The poultry firm’s clients include international franchises like Steers, Galitos, and Kentucky Fried Chicken (KFC), who order whole chicken, thighs, drumsticks and wings.

Kenchic, which produces about 600,000 layer and broiler chicks per week, also supplies chicken to in-flight caterer NAS Servair, leading hotels and fast food restaurants including over 30 Kenchic inns across the country.

The company also exports its products to Uganda and Tanzania among other countries.

Kenchic’s Kenyan business is made up of a processing plant in Tigoni, a broiler farm and hatchery in Athi River and another hatchery in Mombasa.

It also has six breeder farms in Kajiado and Naivasha and distribution centres in Nairobi, Mombasa, Nakuru, Kisumu, Meru and Nyeri. It is from the breeder farms that Kenchic sells chicken — such as the popular Kenbro breed — to farmers.

These farms also serve its Tigoni slaughterhouse and will be the source of live chicken for the upcoming Thika facility.

“Once the site is in operation, chicken will be bought from farmers and others sourced from existing Kenchic farms and transported to Thika via road, “the firm notes in the filing.

“After that, the chicken will be processed and later distributed to hotels and Kenchic outlets.”

Kenchic says 200 people will work at the Thika factory, most of whom will have been redeployed from the Tigoni slaughterhouse while others will be recruited from the Thika area.

Since 2010, the poultry company has injected a total of Sh1.5 billion into its breeding and hatchery facilities.

The company last year spent Sh800 million to expand the broiler farm and hatchery at Athi River ,with most of the money being used in acquiring new equipment from Germany.

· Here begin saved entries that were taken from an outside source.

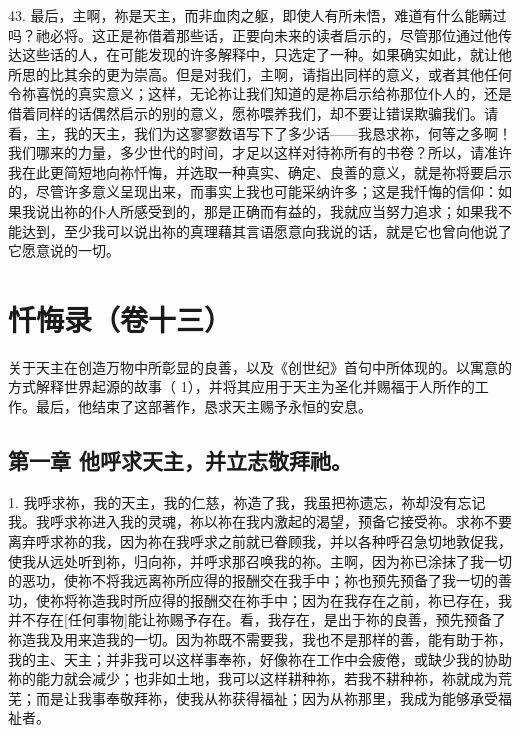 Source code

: 43. 最后，主啊，祢是天主，而非血肉之躯，即使人有所未悟，难道有什么能瞒过吗？祂必将。这正是祢借着那些话，正要向未来的读者启示的，尽管那位通过他传达这些话的人，在可能发现的许多解释中，只选定了一种。如果确实如此，就让他所思的比其余的更为崇高。但是对我们，主啊，请指出同样的意义，或者其他任何令祢喜悦的真实意义；这样，无论祢让我们知道的是祢启示给祢那位仆人的，还是借着同样的话偶然启示的别的意义，愿祢喂养我们，却不要让错误欺骗我们。请看，主，我的天主，我们为这寥寥数语写下了多少话——我恳求祢，何等之多啊！我们哪来的力量，多少世代的时间，才足以这样对待祢所有的书卷？所以，请准许我在此更简短地向祢忏悔，并选取一种真实、确定、良善的意义，就是祢将要启示的，尽管许多意义呈现出来，而事实上我也可能采纳许多；这是我忏悔的信仰：如果我说出祢的仆人所感受到的，那是正确而有益的，我就应当努力追求；如果我不能达到，至少我可以说出祢的真理藉其言语愿意向我说的话，就是它也曾向他说了它愿意说的一切。\par



\section{忏悔录（卷十三）}

关于天主在创造万物中所彰显的良善，以及《创世纪》首句中所体现的。以寓意的方式解释世界起源的故事（ 1），并将其应用于天主为圣化并赐福于人所作的工作。最后，他结束了这部著作，恳求天主赐予永恒的安息。\par


\subsection{第一章 他呼求天主，并立志敬拜祂。}

1. 我呼求祢，我的天主，我的仁慈，祢造了我，我虽把祢遗忘，祢却没有忘记我。我呼求祢进入我的灵魂，祢以祢在我内激起的渴望，预备它接受祢。求祢不要离弃呼求祢的我，因为祢在我呼求之前就已眷顾我，并以各种呼召急切地敦促我，使我从远处听到祢，归向祢，并呼求那召唤我的祢。主啊，因为祢已涂抹了我一切的恶功，使祢不将我远离祢所应得的报酬交在我手中；祢也预先预备了我一切的善功，使祢将祢造我时所应得的报酬交在祢手中；因为在我存在之前，祢已存在，我并不存在[任何事物]能让祢赐予存在。看，我存在，是出于祢的良善，预先预备了祢造我及用来造我的一切。因为祢既不需要我，我也不是那样的善，能有助于祢，我的主、天主；并非我可以这样事奉祢，好像祢在工作中会疲倦，或缺少我的协助祢的能力就会减少；也非如土地，我可以这样耕种祢，若我不耕种祢，祢就成为荒芜；而是让我事奉敬拜祢，使我从祢获得福祉；因为从祢那里，我成为能够承受福祉者。\par

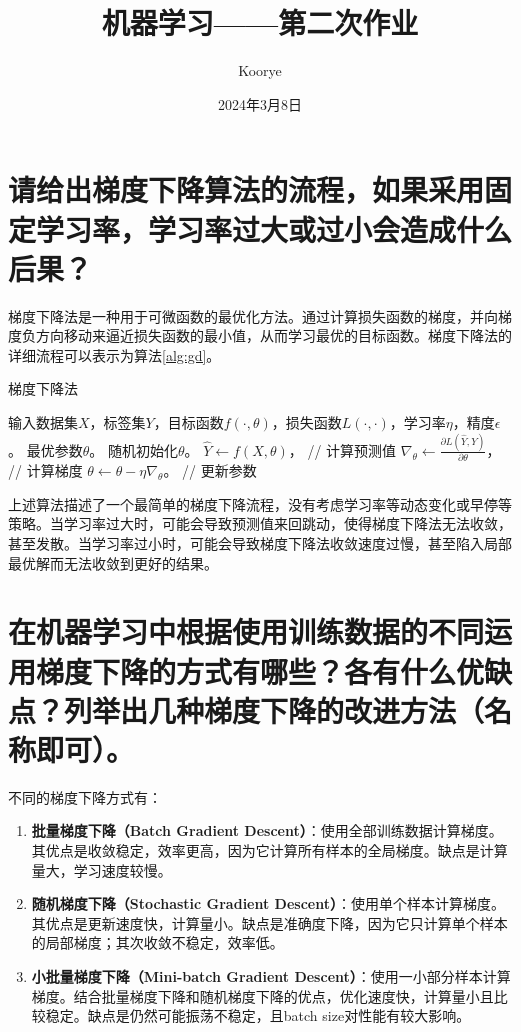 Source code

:\documentclass{article}
\title{机器学习——第二次作业}
\author{Koorye}
\date{2024年3月8日}
\begin{document}
\maketitle
\thispagestyle{fancy}

\section{请给出梯度下降算法的流程，如果采用固定学习率，学习率过大或过小会造成什么后果？}

梯度下降法是一种用于可微函数的最优化方法。通过计算损失函数的梯度，并向梯度负方向移动来逼近损失函数的最小值，从而学习最优的目标函数。梯度下降法的详细流程可以表示为算法\ref{alg:gd}。

\begin{algorithm}
    \caption{梯度下降法}
    \label{alg:gd}
    \begin{algorithmic}[1]
        \Require 输入数据集$X$，标签集$Y$，目标函数$f(\cdot,\theta)，$损失函数$L(\cdot,\cdot)$，学习率$\eta$，精度$\epsilon$。
        \Ensure 最优参数$\theta$。
        \State 随机初始化$\theta$。
            \State $\hat{Y}\gets f(X,\theta)$， // 计算预测值
            \State $\nabla_\theta\gets\frac{\partial L(\hat{Y},Y)}{\partial\theta}$， // 计算梯度
            \State $\theta\gets\theta-\eta\nabla_{\theta}$。 // 更新参数
        \EndWhile
    \end{algorithmic}
\end{algorithm}

上述算法描述了一个最简单的梯度下降流程，没有考虑学习率等动态变化或早停等策略。当学习率过大时，可能会导致预测值来回跳动，使得梯度下降法无法收敛，甚至发散。当学习率过小时，可能会导致梯度下降法收敛速度过慢，甚至陷入局部最优解而无法收敛到更好的结果。

\section{在机器学习中根据使用训练数据的不同运用梯度下降的方式有哪些？各有什么优缺点？列举出几种梯度下降的改进方法（名称即可）。}

不同的梯度下降方式有：
\begin{enumerate}
    \item \textbf{批量梯度下降（Batch Gradient Descent）}：使用全部训练数据计算梯度。其优点是收敛稳定，效率更高，因为它计算所有样本的全局梯度。缺点是计算量大，学习速度较慢。
    \item \textbf{随机梯度下降（Stochastic Gradient Descent）}：使用单个样本计算梯度。其优点是更新速度快，计算量小。缺点是准确度下降，因为它只计算单个样本的局部梯度；其次收敛不稳定，效率低。
    \item \textbf{小批量梯度下降（Mini-batch Gradient Descent）}：使用一小部分样本计算梯度。结合批量梯度下降和随机梯度下降的优点，优化速度快，计算量小且比较稳定。缺点是仍然可能振荡不稳定，且batch size对性能有较大影响。
\end{enumerate}
\end{document}
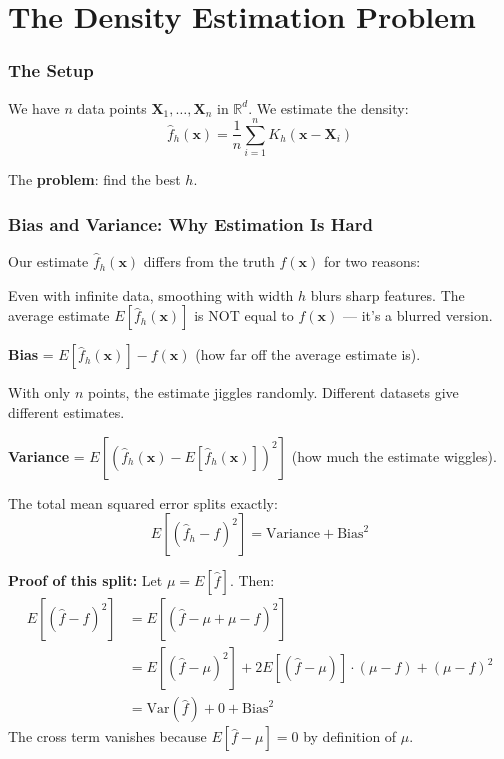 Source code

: \documentclass[12pt]{article}
\newcommand{\concept}[2]{\begin{tcolorbox}[colback=blue!3,colframe=blue!40!black,title={#1},breakable]#2\end{tcolorbox}}
\newcommand{\mathnote}[1]{\begin{tcolorbox}[colback=yellow!5,colframe=yellow!60!black,breakable]#1\end{tcolorbox}}
\begin{document}
\part{The Density Estimation Problem}

\section{The Setup}

We have $n$ data points $\mathbf{X}_1, \ldots, \mathbf{X}_n$ in $\mathbb{R}^d$. We estimate the density:
$$\hat{f}_h(\mathbf{x}) = \frac{1}{n}\sum_{i=1}^n K_h(\mathbf{x} - \mathbf{X}_i)$$

The \textbf{problem}: find the best $h$.

\section{Bias and Variance: Why Estimation Is Hard}

Our estimate $\hat{f}_h(\mathbf{x})$ differs from the truth $f(\mathbf{x})$ for two reasons:

\concept{Bias = systematic distortion from smoothing}{
Even with infinite data, smoothing with width $h$ blurs sharp features. The average estimate $E[\hat{f}_h(\mathbf{x})]$ is NOT equal to $f(\mathbf{x})$ --- it's a blurred version.

\textbf{Bias} = $E[\hat{f}_h(\mathbf{x})] - f(\mathbf{x})$ (how far off the average estimate is).
}

\concept{Variance = random fluctuation from having finite data}{
With only $n$ points, the estimate jiggles randomly. Different datasets give different estimates.

\textbf{Variance} = $E[(\hat{f}_h(\mathbf{x}) - E[\hat{f}_h(\mathbf{x})])^2]$ (how much the estimate wiggles).
}

The total mean squared error splits exactly:
$$E[(\hat{f}_h - f)^2] = \text{Variance} + \text{Bias}^2$$

\mathnote{
\textbf{Proof of this split:} Let $\mu = E[\hat{f}]$. Then:
\begin{align*}
E[(\hat{f} - f)^2] &= E[(\hat{f} - \mu + \mu - f)^2]\\
&= E[(\hat{f}-\mu)^2] + 2E[(\hat{f}-\mu)]\cdot(\mu-f) + (\mu-f)^2\\
&= \text{Var}(\hat{f}) + 0 + \text{Bias}^2
\end{align*}
The cross term vanishes because $E[\hat{f}-\mu] = 0$ by definition of $\mu$.
}
\end{document}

In the past months, however, the firm has been forced to increase the prices of its products following the introduction of a 16 per cent VAT on animal feeds in October.

A 50-kilogramme bag of poultry starter mash is selling at Sh3,300 from Sh2,900.

These higher costs were passed on to customers, who, if the company’s claim of increasing demand is anything to go by, seem to have shrugged off the price adjustment.

The Economic Survey 2014 notes that the value of chicken and eggs sold last year increased 9.3 per cent to Sh7 billion from Sh6.4 billion in 2013.